I would like to convert arbitrary length of integers that are represented in binary format to the ASCII form.
One example being for the integer number 33023, the hexadecimal bytes is 0x80ff. I would like to represent 0x80ff into ASCII format of 33023 which has a hexadecimal representation of 0x3333303233.
I am working on a Java Card environment which does not recognize the String type so I would have to do the conversion manually via binary manipulation.
What is the most efficient way to go about solving this as Java Card environment on a 16 bit smart card is very constraint.
This is more tricky than that you may think as it requires base conversion, and base conversion is executed over the entire number, using big integer arithmetic.
That of course doesn't mean that we cannot create an efficient implementation of said big integer arithmetic specifically for the purpose. Here is an implementation that left pads with zero's (which is usually required on Java Card) and uses no additional memory (!). You may have to copy the original value of the big endian number if you want to keep it though - the input value is overwritten. Putting it in RAM is highly recommended.
This code simply divides the bytes with the new base (10 for decimals), returning the remainder. The remainder is the next lowest digit. As the input value has now been divided the next remainder is the digit that is just one position more significant than the one before. It keeps dividing and returning the remainder until the value is zero and the calculation is complete.
The tricky part of the algorithm is the inner loop, which divides the value by 10 in place, while returning the remainder using tail division over bytes. It provides one remainder / decimal digit per run.
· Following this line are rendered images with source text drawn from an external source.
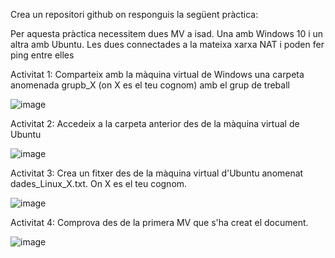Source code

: Crea un repositori github on responguis la següent pràctica: 

Per aquesta pràctica necessitem dues MV a isad. Una amb Windows 10 i un altra amb Ubuntu. Les dues connectades a la mateixa xarxa NAT i poden fer ping entre elles

Activitat 1: 
Comparteix amb la màquina virtual de Windows una carpeta anomenada grupb_X (on X es el teu cognom) amb el grup de treball

![image](https://github.com/user-attachments/assets/facf06e5-bcbe-412d-94e2-a8d4610ec5ae)

Activitat 2: 
Accedeix a la carpeta anterior des de la màquina virtual de Ubuntu

![image](https://github.com/user-attachments/assets/a0bbe802-90e6-43cd-9d59-edd4326ee3af)

Activitat 3: 
Crea un fitxer des de la màquina virtual d'Ubuntu anomenat dades_Linux_X.txt. On X es el teu cognom. 

![image](https://github.com/user-attachments/assets/133e8d28-3906-4d99-9055-95d2c2ad41a1)

Activitat 4: 
Comprova des de la primera MV que s'ha creat el document.

![image](https://github.com/user-attachments/assets/e7e6cf97-6034-456d-81b1-92c7747c8071)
This also means that the order of the function is O(n) where n is the number of digits in the result (defining the tail division as a single operation). Note that n can be calculated by ceil(bigNumBytes * log_10(256)): the result of which is also present in the precalculated BCD_SIZE_PER_BYTES table. log_10(256) of course a constant decimal value, somewhere upwards of 2.408.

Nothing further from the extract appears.